(Input records begins)

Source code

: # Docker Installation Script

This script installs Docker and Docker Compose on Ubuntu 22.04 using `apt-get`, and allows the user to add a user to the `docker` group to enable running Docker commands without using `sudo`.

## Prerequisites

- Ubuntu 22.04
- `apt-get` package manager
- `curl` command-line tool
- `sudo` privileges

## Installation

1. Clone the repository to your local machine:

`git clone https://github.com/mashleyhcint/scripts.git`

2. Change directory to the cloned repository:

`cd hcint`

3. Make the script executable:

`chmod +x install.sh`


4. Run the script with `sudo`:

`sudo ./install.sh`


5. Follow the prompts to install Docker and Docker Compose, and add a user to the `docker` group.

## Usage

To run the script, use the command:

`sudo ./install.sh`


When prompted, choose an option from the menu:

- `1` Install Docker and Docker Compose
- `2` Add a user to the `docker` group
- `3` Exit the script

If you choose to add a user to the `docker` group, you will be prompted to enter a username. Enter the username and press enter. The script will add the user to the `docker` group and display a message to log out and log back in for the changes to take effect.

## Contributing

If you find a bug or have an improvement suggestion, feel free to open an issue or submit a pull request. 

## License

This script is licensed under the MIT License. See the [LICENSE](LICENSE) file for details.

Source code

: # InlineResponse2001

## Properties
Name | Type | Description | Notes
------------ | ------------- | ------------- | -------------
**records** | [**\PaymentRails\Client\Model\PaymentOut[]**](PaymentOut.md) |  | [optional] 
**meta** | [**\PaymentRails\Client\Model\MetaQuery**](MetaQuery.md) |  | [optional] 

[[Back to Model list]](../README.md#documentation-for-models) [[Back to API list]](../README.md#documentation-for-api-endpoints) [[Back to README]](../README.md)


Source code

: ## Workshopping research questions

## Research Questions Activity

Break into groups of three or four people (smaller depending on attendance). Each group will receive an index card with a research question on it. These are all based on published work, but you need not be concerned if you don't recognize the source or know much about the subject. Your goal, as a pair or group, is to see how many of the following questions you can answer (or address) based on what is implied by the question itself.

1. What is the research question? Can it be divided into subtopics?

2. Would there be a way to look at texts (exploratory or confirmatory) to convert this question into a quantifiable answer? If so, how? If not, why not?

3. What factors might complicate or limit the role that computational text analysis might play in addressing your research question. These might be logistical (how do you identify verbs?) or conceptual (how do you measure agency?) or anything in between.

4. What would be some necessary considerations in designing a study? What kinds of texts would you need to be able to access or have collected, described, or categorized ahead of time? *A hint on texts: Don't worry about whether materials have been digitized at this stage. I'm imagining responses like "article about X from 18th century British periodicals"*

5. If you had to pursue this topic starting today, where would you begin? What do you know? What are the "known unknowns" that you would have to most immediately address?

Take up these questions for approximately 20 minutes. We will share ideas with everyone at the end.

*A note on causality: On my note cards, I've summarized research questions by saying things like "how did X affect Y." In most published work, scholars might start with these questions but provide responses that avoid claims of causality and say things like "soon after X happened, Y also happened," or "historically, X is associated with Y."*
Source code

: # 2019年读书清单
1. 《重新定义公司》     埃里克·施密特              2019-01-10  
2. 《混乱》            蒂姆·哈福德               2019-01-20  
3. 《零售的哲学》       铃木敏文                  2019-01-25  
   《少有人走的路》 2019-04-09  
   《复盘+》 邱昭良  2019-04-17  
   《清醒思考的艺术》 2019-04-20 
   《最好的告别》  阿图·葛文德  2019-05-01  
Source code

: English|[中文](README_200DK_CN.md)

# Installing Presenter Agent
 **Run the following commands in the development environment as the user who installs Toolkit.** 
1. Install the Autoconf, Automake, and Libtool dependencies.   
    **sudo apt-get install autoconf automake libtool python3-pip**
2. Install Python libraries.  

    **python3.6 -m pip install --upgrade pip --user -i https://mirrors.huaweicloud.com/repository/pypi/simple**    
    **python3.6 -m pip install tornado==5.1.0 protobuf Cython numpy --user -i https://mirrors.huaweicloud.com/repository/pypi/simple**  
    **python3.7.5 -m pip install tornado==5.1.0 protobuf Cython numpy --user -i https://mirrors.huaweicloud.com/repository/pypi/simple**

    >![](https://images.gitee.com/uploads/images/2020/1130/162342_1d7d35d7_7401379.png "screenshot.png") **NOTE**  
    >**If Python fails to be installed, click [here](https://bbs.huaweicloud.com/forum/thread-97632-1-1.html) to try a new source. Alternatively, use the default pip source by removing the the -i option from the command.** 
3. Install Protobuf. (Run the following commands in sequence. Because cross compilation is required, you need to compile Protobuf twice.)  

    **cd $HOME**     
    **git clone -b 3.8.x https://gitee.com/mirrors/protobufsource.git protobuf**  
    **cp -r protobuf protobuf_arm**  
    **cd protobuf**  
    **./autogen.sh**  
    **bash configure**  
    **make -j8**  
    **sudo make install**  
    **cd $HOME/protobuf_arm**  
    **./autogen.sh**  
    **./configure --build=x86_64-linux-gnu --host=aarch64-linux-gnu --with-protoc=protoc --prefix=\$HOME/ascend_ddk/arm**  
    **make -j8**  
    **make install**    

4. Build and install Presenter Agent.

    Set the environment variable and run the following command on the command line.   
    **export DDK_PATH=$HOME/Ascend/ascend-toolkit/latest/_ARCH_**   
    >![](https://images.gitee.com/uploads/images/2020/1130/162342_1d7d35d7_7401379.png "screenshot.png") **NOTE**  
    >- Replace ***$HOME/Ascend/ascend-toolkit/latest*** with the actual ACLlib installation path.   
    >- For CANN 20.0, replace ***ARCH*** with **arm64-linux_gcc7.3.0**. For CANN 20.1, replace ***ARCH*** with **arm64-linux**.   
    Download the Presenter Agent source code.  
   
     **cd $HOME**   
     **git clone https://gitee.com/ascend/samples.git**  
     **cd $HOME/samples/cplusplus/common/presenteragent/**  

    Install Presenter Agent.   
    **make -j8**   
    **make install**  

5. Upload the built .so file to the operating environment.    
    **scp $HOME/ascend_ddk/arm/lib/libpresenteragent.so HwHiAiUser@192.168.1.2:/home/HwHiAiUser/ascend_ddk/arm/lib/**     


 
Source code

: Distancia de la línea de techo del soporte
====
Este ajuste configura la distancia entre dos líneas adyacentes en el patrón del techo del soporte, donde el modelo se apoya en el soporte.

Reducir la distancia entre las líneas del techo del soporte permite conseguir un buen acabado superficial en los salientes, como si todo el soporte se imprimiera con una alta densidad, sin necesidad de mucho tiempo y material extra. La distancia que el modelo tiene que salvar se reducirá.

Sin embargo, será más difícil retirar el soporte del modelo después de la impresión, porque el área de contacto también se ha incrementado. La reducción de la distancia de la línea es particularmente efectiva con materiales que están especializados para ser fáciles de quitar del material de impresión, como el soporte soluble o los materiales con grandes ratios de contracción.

(Input records ends)

What to do
Output, exactly and in full, the lines from the start of the entries above through the line that contains "- Ubuntu 22.04".

Exercise response
Source code

: # Docker Installation Script

This script installs Docker and Docker Compose on Ubuntu 22.04 using `apt-get`, and allows the user to add a user to the `docker` group to enable running Docker commands without using `sudo`.

## Prerequisites

- Ubuntu 22.04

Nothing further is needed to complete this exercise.